▸ PROBLEM STATEMENT
Quote all of the data exactly as given. Skip every picture it contains.

[DATA EXCERPTS Boundary: Start]

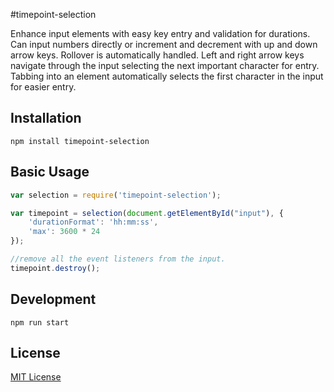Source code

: #timepoint-selection

Enhance input elements with easy key entry and validation for durations. Can input numbers directly or increment and decrement with up and down arrow keys. Rollover is automatically handled. Left and right arrow keys navigate through the input selecting the next important character for entry. Tabbing into an element automatically selects the first character in the input for easier entry.

## Installation

  `npm install timepoint-selection`

## Basic Usage

```javascript
var selection = require('timepoint-selection');

var timepoint = selection(document.getElementById("input"), {
    'durationFormat': 'hh:mm:ss',
    'max': 3600 * 24
});

//remove all the event listeners from the input.
timepoint.destroy();
```

## Development

  `npm run start`

## License

[MIT License](http://doge.mit-license.org)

[DATA EXCERPTS Boundary: End]

▸ FINISHED EXERCISE
Source code

: #timepoint-selection

Enhance input elements with easy key entry and validation for durations. Can input numbers directly or increment and decrement with up and down arrow keys. Rollover is automatically handled. Left and right arrow keys navigate through the input selecting the next important character for entry. Tabbing into an element automatically selects the first character in the input for easier entry.

## Installation

  `npm install timepoint-selection`

## Basic Usage

```javascript
var selection = require('timepoint-selection');

var timepoint = selection(document.getElementById("input"), {
    'durationFormat': 'hh:mm:ss',
    'max': 3600 * 24
});

//remove all the event listeners from the input.
timepoint.destroy();
```

## Development

  `npm run start`

## License

[MIT License](http://doge.mit-license.org)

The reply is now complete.